### Description of the task
Go through the listing below and gather every line with the word "like".

### Dataset extract
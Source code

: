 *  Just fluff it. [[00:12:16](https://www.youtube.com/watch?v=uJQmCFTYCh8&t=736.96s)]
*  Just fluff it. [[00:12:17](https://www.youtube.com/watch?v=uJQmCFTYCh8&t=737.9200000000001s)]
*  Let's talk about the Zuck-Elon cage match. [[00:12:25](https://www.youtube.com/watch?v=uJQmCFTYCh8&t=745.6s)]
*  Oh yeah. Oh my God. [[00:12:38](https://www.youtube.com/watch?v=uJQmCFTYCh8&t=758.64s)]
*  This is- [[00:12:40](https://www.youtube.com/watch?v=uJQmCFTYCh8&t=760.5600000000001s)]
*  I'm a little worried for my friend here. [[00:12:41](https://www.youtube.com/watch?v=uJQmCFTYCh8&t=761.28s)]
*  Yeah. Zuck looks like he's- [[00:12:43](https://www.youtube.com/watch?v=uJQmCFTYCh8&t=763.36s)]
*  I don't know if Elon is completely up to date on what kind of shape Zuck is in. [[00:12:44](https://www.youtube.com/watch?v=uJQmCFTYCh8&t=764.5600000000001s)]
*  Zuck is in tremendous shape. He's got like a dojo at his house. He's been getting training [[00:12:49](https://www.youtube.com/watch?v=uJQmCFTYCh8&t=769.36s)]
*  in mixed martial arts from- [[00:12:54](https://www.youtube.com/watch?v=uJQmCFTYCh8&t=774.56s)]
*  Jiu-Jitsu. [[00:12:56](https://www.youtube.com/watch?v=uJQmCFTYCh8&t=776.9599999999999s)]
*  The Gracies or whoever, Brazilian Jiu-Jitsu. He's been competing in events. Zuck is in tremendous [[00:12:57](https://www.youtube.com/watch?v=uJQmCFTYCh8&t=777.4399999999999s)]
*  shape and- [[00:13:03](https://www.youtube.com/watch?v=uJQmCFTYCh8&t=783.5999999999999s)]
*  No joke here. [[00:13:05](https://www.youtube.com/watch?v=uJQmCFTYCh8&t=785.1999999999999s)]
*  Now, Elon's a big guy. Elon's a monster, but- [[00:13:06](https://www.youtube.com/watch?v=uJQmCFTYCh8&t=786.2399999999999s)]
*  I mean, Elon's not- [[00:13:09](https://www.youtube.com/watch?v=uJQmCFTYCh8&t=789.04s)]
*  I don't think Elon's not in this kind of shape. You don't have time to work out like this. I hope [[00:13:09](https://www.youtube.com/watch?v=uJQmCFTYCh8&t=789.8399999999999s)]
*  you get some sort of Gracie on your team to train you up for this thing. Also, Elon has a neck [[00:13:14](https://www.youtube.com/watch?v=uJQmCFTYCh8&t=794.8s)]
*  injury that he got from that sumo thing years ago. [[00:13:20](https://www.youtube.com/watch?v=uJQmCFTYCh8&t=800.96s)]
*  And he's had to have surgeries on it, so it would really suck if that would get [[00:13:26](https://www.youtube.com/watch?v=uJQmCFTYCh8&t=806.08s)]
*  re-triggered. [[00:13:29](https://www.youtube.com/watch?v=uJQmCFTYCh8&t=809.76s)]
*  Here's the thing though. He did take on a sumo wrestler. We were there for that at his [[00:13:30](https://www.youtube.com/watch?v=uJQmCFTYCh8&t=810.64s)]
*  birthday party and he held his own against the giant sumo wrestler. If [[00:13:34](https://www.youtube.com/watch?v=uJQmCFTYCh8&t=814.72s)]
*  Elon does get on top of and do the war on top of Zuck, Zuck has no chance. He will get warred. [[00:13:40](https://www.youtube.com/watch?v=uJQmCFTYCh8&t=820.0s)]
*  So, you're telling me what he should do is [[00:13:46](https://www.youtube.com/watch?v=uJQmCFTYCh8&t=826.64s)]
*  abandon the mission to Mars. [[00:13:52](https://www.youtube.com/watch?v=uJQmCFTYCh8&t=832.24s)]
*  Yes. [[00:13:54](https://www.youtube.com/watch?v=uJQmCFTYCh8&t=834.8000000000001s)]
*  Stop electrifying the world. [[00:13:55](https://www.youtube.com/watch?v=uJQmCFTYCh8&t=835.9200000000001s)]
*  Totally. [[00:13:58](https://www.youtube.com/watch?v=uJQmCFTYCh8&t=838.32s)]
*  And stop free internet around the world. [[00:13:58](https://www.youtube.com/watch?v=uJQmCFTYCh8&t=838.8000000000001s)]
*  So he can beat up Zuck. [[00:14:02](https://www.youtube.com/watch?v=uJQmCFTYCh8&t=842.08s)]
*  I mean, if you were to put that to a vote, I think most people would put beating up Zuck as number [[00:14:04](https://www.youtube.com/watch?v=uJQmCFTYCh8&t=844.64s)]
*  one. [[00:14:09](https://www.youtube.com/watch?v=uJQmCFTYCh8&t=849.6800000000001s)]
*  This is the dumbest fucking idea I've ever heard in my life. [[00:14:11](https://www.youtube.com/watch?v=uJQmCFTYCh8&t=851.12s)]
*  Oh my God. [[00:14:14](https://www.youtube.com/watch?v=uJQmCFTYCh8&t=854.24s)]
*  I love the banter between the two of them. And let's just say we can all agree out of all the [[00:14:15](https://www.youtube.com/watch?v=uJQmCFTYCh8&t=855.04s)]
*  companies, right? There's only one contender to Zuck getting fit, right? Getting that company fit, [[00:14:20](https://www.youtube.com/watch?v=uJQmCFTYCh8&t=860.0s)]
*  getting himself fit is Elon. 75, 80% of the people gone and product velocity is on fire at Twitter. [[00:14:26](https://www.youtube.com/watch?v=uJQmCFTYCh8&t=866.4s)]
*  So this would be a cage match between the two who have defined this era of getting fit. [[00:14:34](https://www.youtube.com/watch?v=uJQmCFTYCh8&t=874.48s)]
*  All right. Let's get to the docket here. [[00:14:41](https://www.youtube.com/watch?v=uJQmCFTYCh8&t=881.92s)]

### Exercise solution
*  Yeah. Zuck looks like he's- [[00:12:43](https://www.youtube.com/watch?v=uJQmCFTYCh8&t=763.36s)]
*  Zuck is in tremendous shape. He's got like a dojo at his house. He's been getting training [[00:12:49](https://www.youtube.com/watch?v=uJQmCFTYCh8&t=769.36s)]
*  I don't think Elon's not in this kind of shape. You don't have time to work out like this. I hope [[00:13:09](https://www.youtube.com/watch?v=uJQmCFTYCh8&t=789.8399999999999s)]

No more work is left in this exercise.